> _Materials provided_

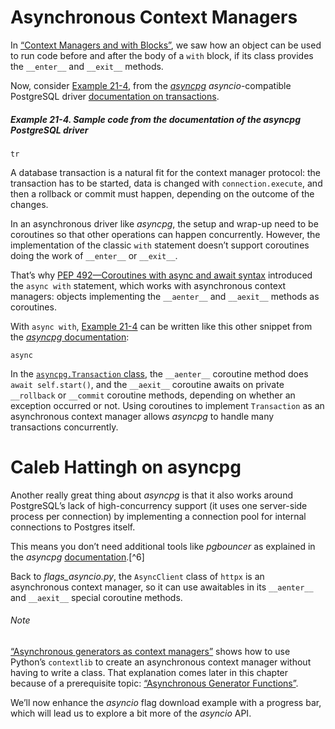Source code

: # Asynchronous Context Managers

In [“Context Managers and with Blocks”](ch18.html#context_managers_sec), we saw how an object can be used to run code before and after the body of a `with` block, if its class provides the `__enter__` and `__exit__` methods.

Now, consider [Example 21-4](#asyncpg_transaction_no_context_ex), from the [_asyncpg_](https://fpy.li/21-10) _asyncio_-compatible PostgreSQL driver [documentation on transactions](https://fpy.li/21-11).

##### Example 21-4. Sample code from the documentation of the _asyncpg_ PostgreSQL driver

```
tr
```

A database transaction is a natural fit for the context manager protocol: the transaction has to be started, data is changed with `connection.execute`, and then a rollback or commit must happen, depending on the outcome of the changes.

In an asynchronous driver like _asyncpg_, the setup and wrap-up need to be coroutines so that other operations can happen concurrently. However, the implementation of the classic `with` statement doesn’t support coroutines doing the work of `__enter__` or `__exit__`.

That’s why [PEP 492—Coroutines with async and await syntax](https://fpy.li/pep492) introduced the `async with` statement, which works with asynchronous context managers: objects implementing the `__aenter__` and `__aexit__` methods as coroutines.

With `async with`, [Example 21-4](#asyncpg_transaction_no_context_ex) can be written like this other snippet from the [_asyncpg_ documentation](https://fpy.li/21-11):

```
async
```

In the [`asyncpg.Transaction` class](https://fpy.li/21-13), the `__aenter__` coroutine method does `await self.start()`, and the `__aexit__` coroutine awaits on private `__rollback` or `__commit` coroutine methods, depending on whether an exception occurred or not. Using coroutines to implement `Transaction` as an asynchronous context manager allows _asyncpg_ to handle many transactions concurrently.

# Caleb Hattingh on asyncpg

Another really great thing about _asyncpg_ is that it also works around PostgreSQL’s lack of high-concurrency support (it uses one server-side process per connection) by implementing a connection pool for internal connections to Postgres itself.

This means you don’t need additional tools like _pgbouncer_ as explained in the _asyncpg_ [documentation](https://fpy.li/21-14).[^6]

Back to _flags_asyncio.py_, the `AsyncClient` class of `httpx` is an asynchronous context manager, so it can use awaitables in its `__aenter__` and `__aexit__` special coroutine methods.

###### Note

[“Asynchronous generators as context managers”](#async_gen_context_mngr_sec) shows how to use Python’s `contextlib` to create an asynchronous context manager without having to write a class. That explanation comes later in this chapter because of a prerequisite topic: [“Asynchronous Generator Functions”](#async_gen_func_sec).

We’ll now enhance the _asyncio_ flag download example with a progress bar, which will lead us to explore a bit more of the _asyncio_ API.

> _What you are asked to do_
Repeat exactly the lines above from the one with "A database transaction" up to and including the one with "Another really great". No other line belongs in the reply.

> _Solved problem_
A database transaction is a natural fit for the context manager protocol: the transaction has to be started, data is changed with `connection.execute`, and then a rollback or commit must happen, depending on the outcome of the changes.

In an asynchronous driver like _asyncpg_, the setup and wrap-up need to be coroutines so that other operations can happen concurrently. However, the implementation of the classic `with` statement doesn’t support coroutines doing the work of `__enter__` or `__exit__`.

That’s why [PEP 492—Coroutines with async and await syntax](https://fpy.li/pep492) introduced the `async with` statement, which works with asynchronous context managers: objects implementing the `__aenter__` and `__aexit__` methods as coroutines.

With `async with`, [Example 21-4](#asyncpg_transaction_no_context_ex) can be written like this other snippet from the [_asyncpg_ documentation](https://fpy.li/21-11):

```
async
```

In the [`asyncpg.Transaction` class](https://fpy.li/21-13), the `__aenter__` coroutine method does `await self.start()`, and the `__aexit__` coroutine awaits on private `__rollback` or `__commit` coroutine methods, depending on whether an exception occurred or not. Using coroutines to implement `Transaction` as an asynchronous context manager allows _asyncpg_ to handle many transactions concurrently.

# Caleb Hattingh on asyncpg

Another really great thing about _asyncpg_ is that it also works around PostgreSQL’s lack of high-concurrency support (it uses one server-side process per connection) by implementing a connection pool for internal connections to Postgres itself.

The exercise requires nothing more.